**First Time At Auction**
Roman, late Republic to early Imperial Period, ca. late 1st century BCE to early 1st century CE. A thickly-ribbed bowl in pale, aqua-colored glass. It is mold-made, cast in a shallow phiale-like form, with a slight concave base and fourteen thick, radiating ribs around the base which terminate just below the smooth rim. Both the interior and exterior are covered in fiery areas of silvery and rainbow-hued iridescence. This style of glass is known as "pillar-molded," referring to the production technique, where the shape of the bowl was determined by taking a flat sheet of pliable glass and placing it into a solid mold upside-down; this glass was then worked so that it was slipped/sagged over the mold to create the ribs on the exterior. Bowls like this one were used as part of the Roman "cena," or dinner, probably for holding condiments like garum (fish sauce). Size: 6.875" Diameter x 2.75" H (17.5 cm x 7 cm).

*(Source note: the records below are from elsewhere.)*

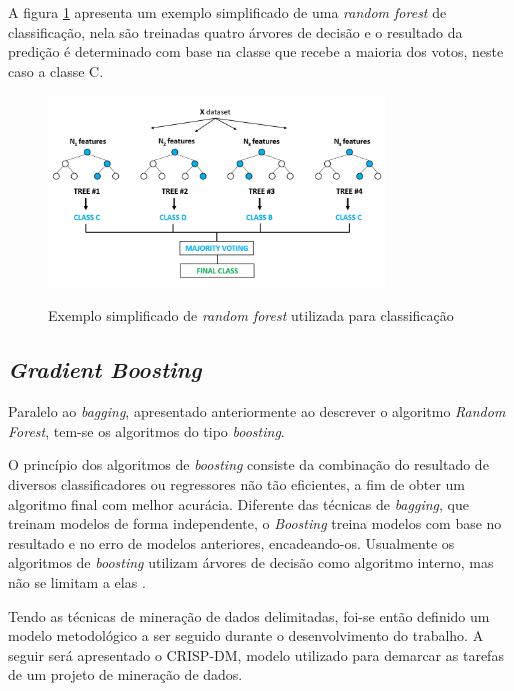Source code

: A figura \ref{fig:random-forest} apresenta um exemplo simplificado de uma \textit{random forest} de classificação, nela são treinadas quatro árvores de decisão e o resultado da predição é determinado com base na classe que recebe a maioria dos votos, neste caso a classe C.

 \begin{figure}[!htb]
    \centering
    \caption{Exemplo simplificado de \textit{random forest} utilizada para classificação}
    \includegraphics[width=0.8\textwidth]{./dados/figuras/random-forest}
    \label{fig:random-forest}
\end{figure}

\subsection{\textit{Gradient Boosting}}
\label{ssec:gradientBoosting}

Paralelo ao \textit{bagging}, apresentado anteriormente ao descrever o algoritmo \textit{Random Forest}, tem-se os algoritmos do tipo \textit{boosting}.

O princípio dos algoritmos de \textit{boosting} consiste da combinação do resultado de diversos classificadores ou regressores não tão eficientes, a fim de obter um algoritmo final com melhor acurácia. 
Diferente das técnicas de \textit{bagging}, que treinam modelos de forma independente, o \textit{Boosting} treina modelos com base no resultado e no erro de modelos anteriores, encadeando-os. Usualmente os algoritmos de \textit{boosting} utilizam árvores de decisão como algoritmo interno, mas não se limitam a elas \cite{Geron2017}.

Tendo as técnicas de mineração de dados delimitadas, foi-se então definido um modelo metodológico a ser seguido durante o desenvolvimento do trabalho.
A seguir será apresentado o CRISP-DM, modelo utilizado para demarcar as tarefas de um projeto de mineração de dados.

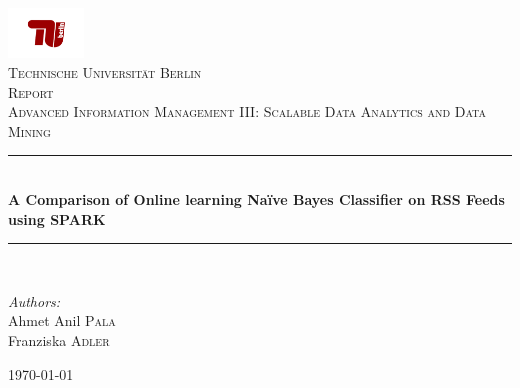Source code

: \begin{titlepage}

\begin{center}

\includegraphics[width=0.15\textwidth]{./logoTUBerlin}\\[1cm]    

\textsc{\LARGE Technische Universit\"at Berlin}\\[1.5cm]
\textsc{\Large Report}\\[0.2cm]
\textsc{ Advanced Information Management III: Scalable Data Analytics and Data Mining}\\[0.5cm]


\newcommand{\HRule}{\rule{\linewidth}{0.5mm}}
\HRule \\[0.4cm]

{ \Large \bfseries A Comparison of Online learning Na\"ive Bayes Classifier on RSS Feeds using SPARK}\\[0.4cm]

\HRule \\[1.5cm]

\begin{flushleft} \large
\emph{Authors:}\\
Ahmet Anil \textsc{Pala}\\
Franziska \textsc{Adler}
\end{flushleft}

\vfill

{\large \today}

\end{center}

\end{titlepage}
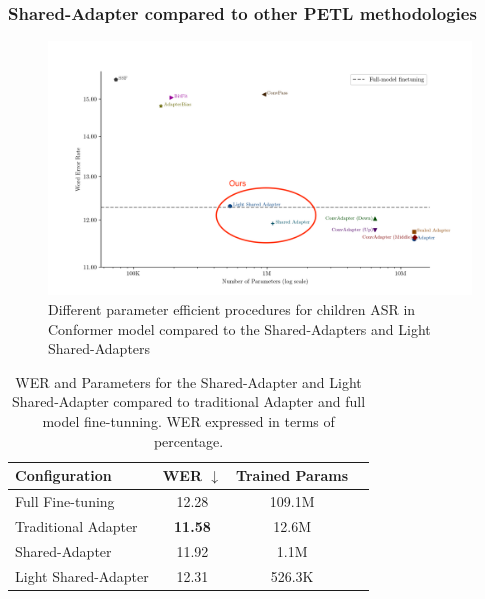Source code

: \subsubsection{Shared-Adapter compared to other PETL methodologies}
\begin{figure}[h]
    \begin{center}
        \includegraphics[width=\textwidth]{imgs/Adapters_compare.png}
        \caption{Different parameter efficient procedures for children ASR in Conformer model compared to the Shared-Adapters and Light Shared-Adapters}
        \label{fig:adapter_compared}
    \end{center}
\end{figure}

\begin{table}[h]
    \centering
    \begin{tabular}{l c c c}
        \hline
        \textbf{Configuration} & \textbf{WER $\downarrow$} & \textbf{Trained Params} \\
        \hline
        Full Fine-tuning & 12.28 & 109.1M \\ \hline
        Traditional Adapter & \textbf{11.58} & 12.6M \\
        Shared-Adapter & 11.92 & 1.1M \\
        Light Shared-Adapter & 12.31 & 526.3K \\ \hline
    \end{tabular}
    \caption{WER and Parameters for the Shared-Adapter and Light Shared-Adapter compared to traditional Adapter and full model fine-tunning. WER expressed in terms of percentage.}
    \label{tab:shared_adapter_results1}
\end{table}

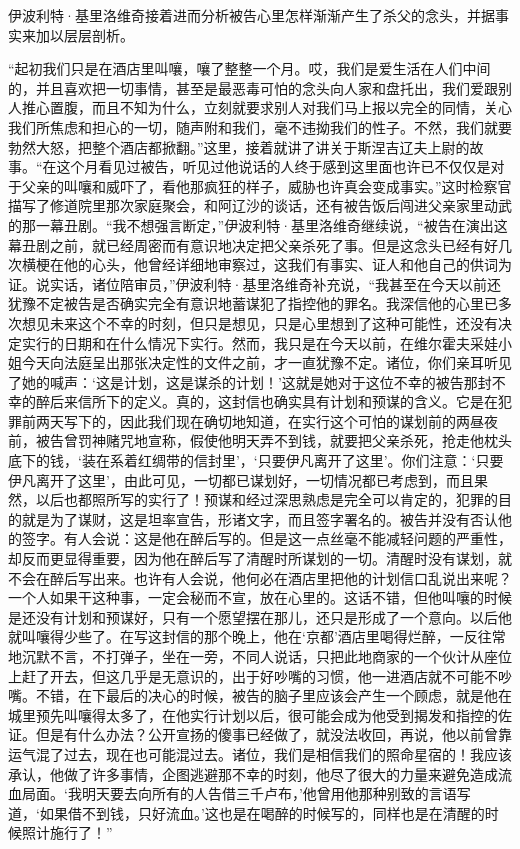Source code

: \par 伊波利特·基里洛维奇接着进而分析被告心里怎样渐渐产生了杀父的念头，并据事实来加以层层剖析。
\par “起初我们只是在酒店里叫嚷，嚷了整整一个月。哎，我们是爱生活在人们中间的，并且喜欢把一切事情，甚至是最恶毒可怕的念头向人家和盘托出，我们爱跟别人推心置腹，而且不知为什么，立刻就要求别人对我们马上报以完全的同情，关心我们所焦虑和担心的一切，随声附和我们，毫不违拗我们的性子。不然，我们就要勃然大怒，把整个酒店都掀翻。”这里，接着就讲了讲关于斯涅吉辽夫上尉的故事。“在这个月看见过被告，听见过他说话的人终于感到这里面也许已不仅仅是对于父亲的叫嚷和威吓了，看他那疯狂的样子，威胁也许真会变成事实。”这时检察官描写了修道院里那次家庭聚会，和阿辽沙的谈话，还有被告饭后闯进父亲家里动武的那一幕丑剧。“我不想强言断定，”伊波利特·基里洛维奇继续说，“被告在演出这幕丑剧之前，就已经周密而有意识地决定把父亲杀死了事。但是这念头已经有好几次横梗在他的心头，他曾经详细地审察过，这我们有事实、证人和他自己的供词为证。说实话，诸位陪审员，”伊波利特·基里洛维奇补充说，“我甚至在今天以前还犹豫不定被告是否确实完全有意识地蓄谋犯了指控他的罪名。我深信他的心里已多次想见未来这个不幸的时刻，但只是想见，只是心里想到了这种可能性，还没有决定实行的日期和在什么情况下实行。然而，我只是在今天以前，在维尔霍夫采娃小姐今天向法庭呈出那张决定性的文件之前，才一直犹豫不定。诸位，你们亲耳听见了她的喊声：‘这是计划，这是谋杀的计划！’这就是她对于这位不幸的被告那封不幸的醉后来信所下的定义。真的，这封信也确实具有计划和预谋的含义。它是在犯罪前两天写下的，因此我们现在确切地知道，在实行这个可怕的谋划前的两昼夜前，被告曾罚神赌咒地宣称，假使他明天弄不到钱，就要把父亲杀死，抢走他枕头底下的钱，‘装在系着红绸带的信封里’，‘只要伊凡离开了这里’。你们注意：‘只要伊凡离开了这里’，由此可见，一切都已谋划好，一切情况都已考虑到，而且果然，以后也都照所写的实行了！预谋和经过深思熟虑是完全可以肯定的，犯罪的目的就是为了谋财，这是坦率宣告，形诸文字，而且签字署名的。被告并没有否认他的签字。有人会说：这是他在醉后写的。但是这一点丝毫不能减轻问题的严重性，却反而更显得重要，因为他在醉后写了清醒时所谋划的一切。清醒时没有谋划，就不会在醉后写出来。也许有人会说，他何必在酒店里把他的计划信口乱说出来呢？一个人如果干这种事，一定会秘而不宣，放在心里的。这话不错，但他叫嚷的时候是还没有计划和预谋好，只有一个愿望摆在那儿，还只是形成了一个意向。以后他就叫嚷得少些了。在写这封信的那个晚上，他在‘京都’酒店里喝得烂醉，一反往常地沉默不言，不打弹子，坐在一旁，不同人说话，只把此地商家的一个伙计从座位上赶了开去，但这几乎是无意识的，出于好吵嘴的习惯，他一进酒店就不可能不吵嘴。不错，在下最后的决心的时候，被告的脑子里应该会产生一个顾虑，就是他在城里预先叫嚷得太多了，在他实行计划以后，很可能会成为他受到揭发和指控的佐证。但是有什么办法？公开宣扬的傻事已经做了，就没法收回，再说，他以前曾靠运气混了过去，现在也可能混过去。诸位，我们是相信我们的照命星宿的！我应该承认，他做了许多事情，企图逃避那不幸的时刻，他尽了很大的力量来避免造成流血局面。‘我明天要去向所有的人告借三千卢布，’他曾用他那种别致的言语写道，‘如果借不到钱，只好流血。’这也是在喝醉的时候写的，同样也是在清醒的时候照计施行了！”
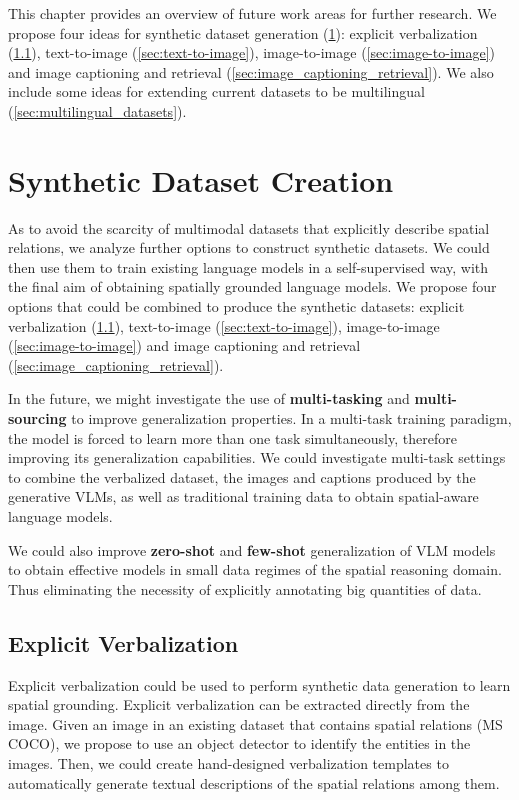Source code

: This chapter provides an overview of future work areas for further research. We propose four ideas for synthetic dataset generation (\cref{sec:synthetic_dataset}): explicit verbalization (\ref{sec:explicit_verbalization}), text-to-image (\ref{sec:text-to-image}), image-to-image (\ref{sec:image-to-image}) and image captioning and retrieval (\ref{sec:image_captioning_retrieval}). We also include some ideas for extending current datasets to be multilingual (\cref{sec:multilingual_datasets}).

\section{Synthetic Dataset Creation} \label{sec:synthetic_dataset}

As to avoid the scarcity of multimodal datasets that explicitly describe spatial relations, we analyze further options to construct synthetic datasets. We could then use them to train existing language models in a self-supervised way, with the final aim of obtaining spatially grounded language models. We propose four options that could be combined to produce the synthetic datasets: explicit verbalization (\ref{sec:explicit_verbalization}), text-to-image (\ref{sec:text-to-image}), image-to-image (\ref{sec:image-to-image}) and image captioning and retrieval (\ref{sec:image_captioning_retrieval}).

In the future, we might investigate the use of \textbf{multi-tasking} and \textbf{multi-sourcing} to improve generalization properties. In a multi-task training paradigm, the model is forced to learn more than one task simultaneously, therefore improving its generalization capabilities. We could investigate multi-task settings to combine the verbalized dataset, the images and captions produced by the generative VLMs, as well as traditional training data to obtain spatial-aware language models.

We could also improve \textbf{zero-shot} and \textbf{few-shot} generalization of VLM models to obtain effective models in small data regimes of the spatial reasoning domain. Thus eliminating the necessity of explicitly annotating big quantities of data.

\subsection{Explicit Verbalization} \label{sec:explicit_verbalization}

Explicit verbalization could be used to perform synthetic data generation to learn spatial grounding. Explicit verbalization can be extracted directly from the image. Given an image in an existing dataset that contains spatial relations (MS COCO), we propose to use an object detector to identify the entities in the images. Then, we could create hand-designed verbalization templates to automatically generate textual descriptions of the spatial relations among them.

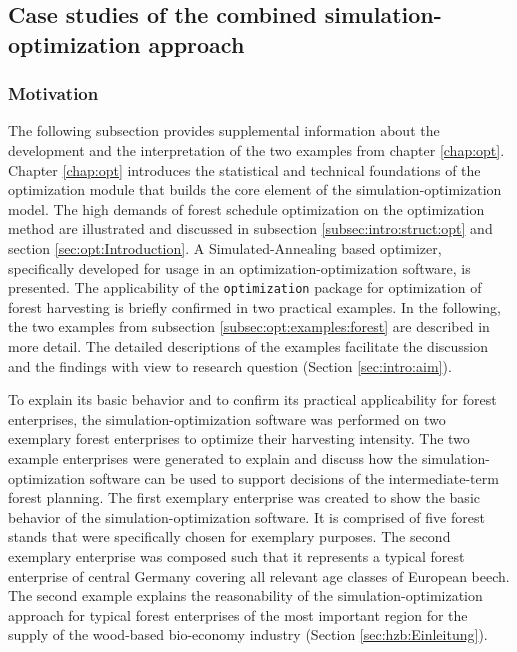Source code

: \subsection{Case studies of the combined simulation-optimization approach}
\label{subsec:discussion:struct:opt:application}
\subsubsection{Motivation}
\label{subsubsec:discussion:struct:opt:application:introduction}
The following subsection provides supplemental information about the development and the interpretation of the two examples from chapter \ref{chap:opt}. Chapter \ref{chap:opt} introduces the statistical and technical foundations of the optimization module that builds the core element of the simulation-optimization model. The high demands of forest schedule optimization on the optimization method are illustrated and discussed in subsection \ref{subsec:intro:struct:opt} and section \ref{sec:opt:Introduction}. A Simulated-Annealing based optimizer, specifically developed for usage in an optimization-optimization software, is presented. The applicability of the \texttt{optimization} package for optimization of forest harvesting is briefly confirmed in two practical examples. In the following, the two examples from subsection \ref{subsec:opt:examples:forest} are described in more detail. The detailed descriptions of the examples facilitate the discussion and the findings with view to research question (Section \ref{sec:intro:aim}).

To explain its basic behavior and to confirm its practical applicability for forest enterprises, the si\-mu\-la\-tion-op\-ti\-mi\-za\-tion software was performed on two exemplary forest enterprises to optimize their harvesting intensity. The two example enterprises were generated to explain and discuss how the si\-mu\-la\-tion-op\-ti\-mi\-za\-tion software can be used to support decisions of the intermediate-term forest planning. The first exemplary enterprise was created to show the basic behavior of the si\-mu\-la\-tion-op\-ti\-mi\-za\-tion software. It is comprised of five forest stands that were specifically chosen for exemplary purposes. The second exemplary enterprise was composed such that it represents a typical forest enterprise of central Germany covering all relevant age classes of European beech. The second example explains the reasonability of the si\-mu\-la\-tion-op\-ti\-mi\-za\-tion approach for typical forest enterprises of the most important region for the supply of the wood-based bio-economy industry (Section \ref{sec:hzb:Einleitung}).

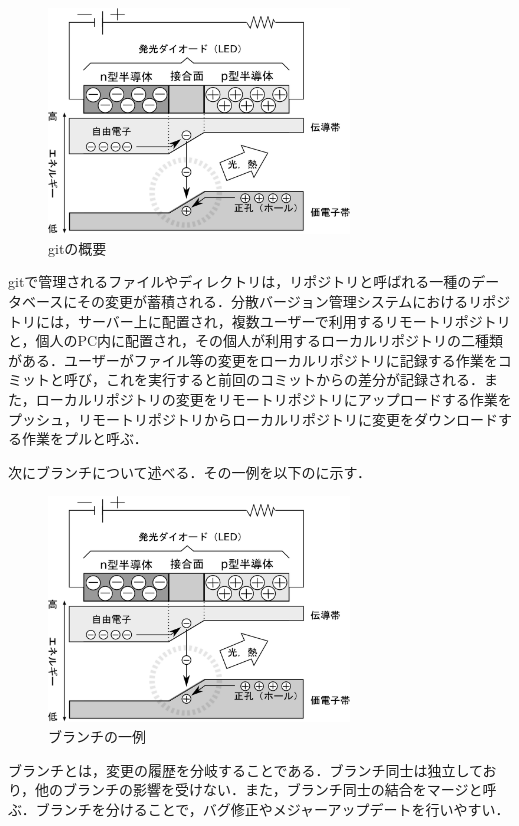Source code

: \documentclass[a4paper,10pt,twocolumn]{jsarticle}
\begin{document}
\begin{figure}[h]
\centering
\includegraphics[width=80mm]{img/function.eps}
\caption{gitの概要}
\label{git}
\end{figure}

gitで管理されるファイルやディレクトリは，リポジトリと呼ばれる一種のデータベースにその変更が蓄積される．分散バージョン管理システムにおけるリポジトリには，サーバー上に配置され，複数ユーザーで利用するリモートリポジトリと，個人のPC内に配置され，その個人が利用するローカルリポジトリの二種類がある．ユーザーがファイル等の変更をローカルリポジトリに記録する作業をコミットと呼び，これを実行すると前回のコミットからの差分が記録される．また，ローカルリポジトリの変更をリモートリポジトリにアップロードする作業をプッシュ，リモートリポジトリからローカルリポジトリに変更をダウンロードする作業をプルと呼ぶ．

次にブランチについて述べる．その一例を以下のに示す．

\begin{figure}[h]
\centering
\includegraphics[width=80mm]{img/function.eps}
\caption{ブランチの一例}
\label{branch}
\end{figure}

ブランチとは，変更の履歴を分岐することである．ブランチ同士は独立しており，他のブランチの影響を受けない．また，ブランチ同士の結合をマージと呼ぶ．ブランチを分けることで，バグ修正やメジャーアップデートを行いやすい．
\end{document}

Most scholars agree, Roman glass was of the highest quality - both aesthetically and technically - among the ancients. While glass making had been practiced for centuries, glass blowing was invented in the Roman-controlled Holy Land in the 1st century BCE. This innovative technology revolutionized the artform. We can appreciate such a wide variety of forms and shapes, because the medium of glass has unique physical properties that make for so many more possibilities which would eventually replace a wide variety of pottery and metal wares in the ancient world. Roman glassmakers reached incredible artistic heights with both free-blown vessels and mold blown forms and decorations and were traded far beyond the Roman Empire. Roman glass vessels have been found in Scandinavia, India, and in Han Dynasty tombs in China.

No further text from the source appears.